日食は毎年、世界中のどこかで観測されています。日本では2019年1月6日に部分日食がありました。次は2019年12月26日に部分日食となりますが、地域によっては日没を迎えるところもあるなど、見られる地域は限られます。
2030年6月1日には北海道で金環日食が見られるということなので、観測熱も高まるでしょう。


■月食とは

月食とは、太陽と月の間に地球が入り、太陽・地球・月の順番で一直線に並んだときに、地球の影に月が入り、月が暗くなったり、欠けたように見えたりする現象です。
地球の影には太陽光がほぼ遮られた「本影」と、その周りの薄い影の「半影」があります。月が半影に入った「半影食」は目で見ただけでははっきりしません。一般に月食とは本影に入った「本影食」の状態で、月が全部地球の本影に入って隠されてしまうのが「皆既月食」、一部だけ隠されるのが「部分月食」です。

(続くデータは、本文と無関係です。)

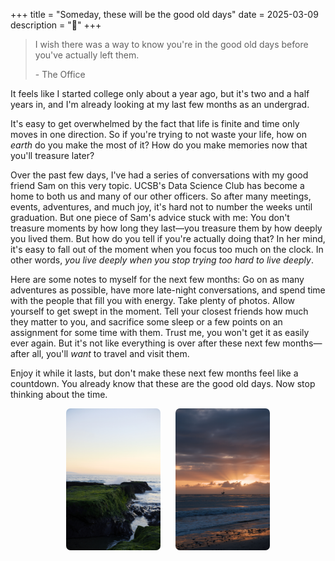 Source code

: +++
title = "Someday, these will be the good old days"
date = 2025-03-09
description = "🌳"
+++

> I wish there was a way to know you're in the good old days before you've actually left them.
>
> \- The Office

It feels like I started college only about a year ago, but it's two and a half years in, and I'm already looking at my last few months as an undergrad.

It's easy to get overwhelmed by the fact that life is finite and time only moves in one direction. So if you're trying to not waste your life, how on *earth* do you make the most of it? How do you make memories now that you'll treasure later?

Over the past few days, I've had a series of conversations with my good friend Sam on this very topic. UCSB's Data Science Club has become a home to both us and many of our other officers. So after many meetings, events, adventures, and much joy, it's hard not to number the weeks until graduation. But one piece of Sam's advice stuck with me: You don't treasure moments by how long they last—you treasure them by how deeply you lived them. But how do you tell if you're actually doing that? In her mind, it's easy to fall out of the moment when you focus too much on the clock. In other words, *you live deeply when you stop trying too hard to live deeply*.

Here are some notes to myself for the next few months: Go on as many adventures as possible, have more late-night conversations, and spend time with the people that fill you with energy. Take plenty of photos. Allow yourself to get swept in the moment. Tell your closest friends how much they matter to you, and sacrifice some sleep or a few points on an assignment for some time with them. Trust me, you won't get it as easily ever again. But it's not like everything is over after these next few months—after all, you'll *want* to travel and visit them.

Enjoy it while it lasts, but don't make these next few months feel like a countdown. You already know that these are the good old days. Now stop thinking about the time.

<div class="image-container">
    <img src="/images/2025-03-09-someday-these-will-be-the-good-old-days/img1.jpg" class="side-by-side">
    <img src="/images/2025-03-09-someday-these-will-be-the-good-old-days/img2.jpg" class="side-by-side">
</div>

<style>
    .image-container {
        text-align: center; /* Optional: Center the images horizontally */
    }

    .image-container>img {
        border-radius: 0.5em;
    }

    .side-by-side {
        display: inline-block; /* Place images side by side */
        width: 30%; /* Adjust the width as needed */
        margin: 0 2%; /* Add some space between the images */
    }
</style>
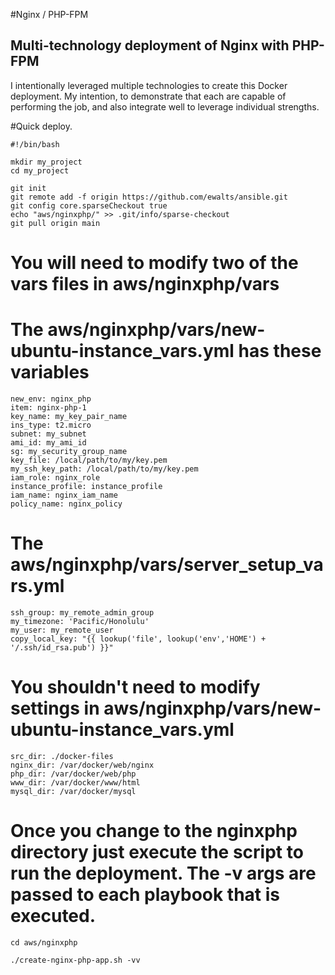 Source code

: #Nginx / PHP-FPM

Multi-technology deployment of Nginx with PHP-FPM
---
I intentionally leveraged multiple technologies to create this Docker deployment.  My intention, to demonstrate that each are capable of performing the job, and also integrate well to leverage individual strengths.


#Quick deploy.


    #!/bin/bash

    mkdir my_project
    cd my_project

    git init
    git remote add -f origin https://github.com/ewalts/ansible.git
    git config core.sparseCheckout true
    echo "aws/nginxphp/" >> .git/info/sparse-checkout
    git pull origin main
    

# You will need to modify two of the vars files in aws/nginxphp/vars
# The aws/nginxphp/vars/new-ubuntu-instance_vars.yml has these variables

    new_env: nginx_php
    item: nginx-php-1
    key_name: my_key_pair_name
    ins_type: t2.micro
    subnet: my_subnet
    ami_id: my_ami_id
    sg: my_security_group_name
    key_file: /local/path/to/my/key.pem
    my_ssh_key_path: /local/path/to/my/key.pem
    iam_role: nginx_role
    instance_profile: instance_profile
    iam_name: nginx_iam_name
    policy_name: nginx_policy


# The aws/nginxphp/vars/server_setup_vars.yml 

    ssh_group: my_remote_admin_group
    my_timezone: 'Pacific/Honolulu'
    my_user: my_remote_user
    copy_local_key: "{{ lookup('file', lookup('env','HOME') + '/.ssh/id_rsa.pub') }}"


# You shouldn't need to modify settings in aws/nginxphp/vars/new-ubuntu-instance_vars.yml
    
    src_dir: ./docker-files
    nginx_dir: /var/docker/web/nginx
    php_dir: /var/docker/web/php
    www_dir: /var/docker/www/html
    mysql_dir: /var/docker/mysql
    

# Once you change to the nginxphp directory just execute the script to run the deployment.  The -v args are passed to each playbook that is executed.
     
    cd aws/nginxphp

    ./create-nginx-php-app.sh -vv

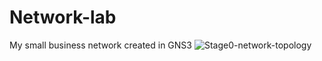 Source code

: # Network-lab
My small business network created in GNS3
![Stage0-network-topology](https://github.com/ricknjr/Network-lab/assets/160628458/fff75c90-fa9f-4611-a7e2-5d39b02bf589)
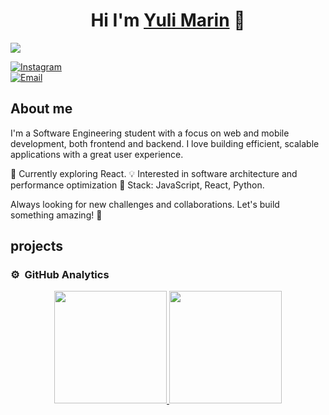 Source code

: 
<div align="center">
<h1 align="center">Hi I'm <a href="https://aristi.dev">Yuli Marin</a> 👋</h1>
</div>
<img src="https://i.imgur.com/eYKm1C0.png">


[![Instagram](https://img.shields.io/badge/-Instagram-E4405F?style=social&logo=instagram)](https://www.instagram.com/yuli.marin_)  
[![Email](https://img.shields.io/badge/-Email-D14836?style=social&logo=gmail)](mailto:yulimarin90@gmail.com)




## About me

I'm a Software Engineering student with a focus on web and mobile development, both frontend and backend. I love building efficient, scalable applications with a great user experience.

🚀 Currently exploring React.
💡 Interested in software architecture and performance optimization
📌 Stack: JavaScript, React, Python.

Always looking for new challenges and collaborations. Let's build something amazing! 🚀
<br>

## projects 


### ⚙️ &nbsp;GitHub Analytics

<p align="center">
<a href="https://github.com/yulimarin90">
  <img height="180em" src="https://github-readme-stats-eight-theta.vercel.app/api?username=yulimarin90&show_icons=true&theme=algolia&include_all_commits=true&count_private=true"/>
  <img height="180em" src="https://github-readme-stats-eight-theta.vercel.app/api/top-langs/?username=yulimarin90&layout=compact&langs_count=8&theme=algolia"/>
</a>
</p>
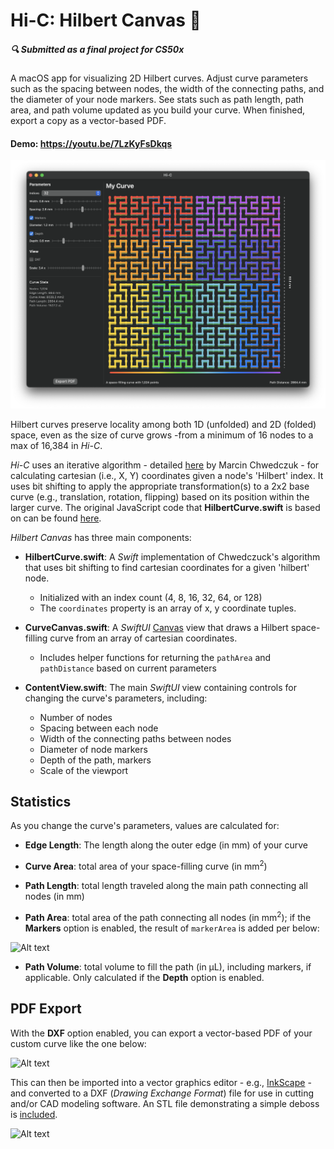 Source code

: # Hi-C: Hilbert Canvas 🎨

##### 🔍 Submitted as a final project for CS50x

A macOS app for visualizing 2D Hilbert curves. Adjust curve parameters such as the spacing between nodes, the width of the connecting paths, and the diameter of your node markers. See stats such as path length, path area, and path volume updated as you build your curve. When finished, export a copy as a vector-based PDF.
#### Demo:  <https://youtu.be/7LzKyFsDkqs>
![Alt text](<Screenshot.png>)

Hilbert curves preserve locality among both 1D (unfolded) and 2D (folded) space, even as the size of curve grows -from a minimum of 16 nodes to a max of 16,384 in *Hi-C*.

*Hi-C* uses an iterative algorithm - detailed [here](/Chwedczuk_Archive.pdf) by Marcin Chwedczuk - for calculating cartesian (i.e., X, Y) coordinates given a node's 'Hilbert' index. It uses bit shifting to apply the appropriate transformation(s) to a 2x2 base curve (e.g., translation, rotation, flipping) based on its position within the larger curve. The original JavaScript code that **HilbertCurve.swift** is based on can be found [here](https://github.com/marcin-chwedczuk/hilbert_curve).

*Hilbert Canvas* has three main components:
* **HilbertCurve.swift**: A *Swift* implementation of Chwedczuck's algorithm that uses bit shifting to find cartesian coordinates for a given 'hilbert' node. 
    * Initialized with an index count (4, 8, 16, 32, 64, or 128) 
    * The `coordinates` property is an array of x, y coordinate tuples.

* **CurveCanvas.swift**: A *SwiftUI* [Canvas](https://developer.apple.com/documentation/swiftui/canvas) view that draws a Hilbert space-filling curve from an array of cartesian coordinates.

    * Includes helper functions for returning the `pathArea` and `pathDistance` based on current parameters

* **ContentView.swift**: The main *SwiftUI* view containing controls for changing the curve's parameters, including:
    * Number of nodes
    * Spacing between each node
    * Width of the connecting paths between nodes
    * Diameter of node markers
    * Depth of the path, markers
    * Scale of the viewport

## Statistics

As you change the curve's parameters, values are calculated for:

* **Edge Length**: The length along the outer edge (in mm) of your curve

* **Curve Area**: total area of your space-filling curve (in mm<sup>2</sup>)

* **Path Length**: total length traveled along the main path connecting all nodes (in mm)

* **Path Area**: total area of the path connecting all nodes (in mm<sup>2</sup>); if the **Markers** option is enabled, the result of `markerArea` is added per below:

![Alt text](<MarkerArea.png>)

* **Path Volume**: total volume to fill the path (in μL), including markers, if applicable. Only calculated if the **Depth** option is enabled.

## PDF Export

With the **DXF** option enabled, you can export a vector-based PDF of your custom curve like the one below: 

![Alt text](<Screenshot_Export.png>)

This can then be imported into a vector graphics editor - e.g., [InkScape](https://inkscape.org/) - and converted to a DXF (*Drawing Exchange Format*) file for use in cutting and/or CAD modeling software. An STL file demonstrating a simple deboss is [included](/Curve%20Deboss.stl).

![Alt text](<Deboss_Render.png>)







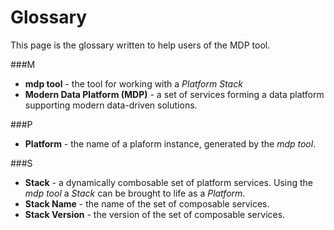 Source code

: # Glossary

This page is the glossary written to help users of the MDP tool. 

###M

* **mdp tool** - the tool for working with a _Platform Stack_
* **Modern Data Platform (MDP)** - a set of services forming a data platform supporting modern data-driven solutions. 

###P

* **Platform** - the name of a plaform instance, generated by the _mdp tool_.

###S

* **Stack** - a dynamically combosable set of platform services. Using the _mdp tool_ a _Stack_ can be brought to life as a _Platform_. 
* **Stack Name** - the name of the set of composable services. 
* **Stack Version** - the version of the set of composable services.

月食は、太陽、地球、月が一直線に並ぶ満月の頃だけに起こりますが、太陽の通り道である黄道に対して、月の通り道である白道が傾いているため、満月のたびに月食になるわけではありません。
また、皆既月食になっても月は完全に消えるのではなく、赤銅色になって見えることがあります。これは、太陽光の中の波長の長い赤い光だけが弱まりながらも地球の大気中を通過して月を照らすためです。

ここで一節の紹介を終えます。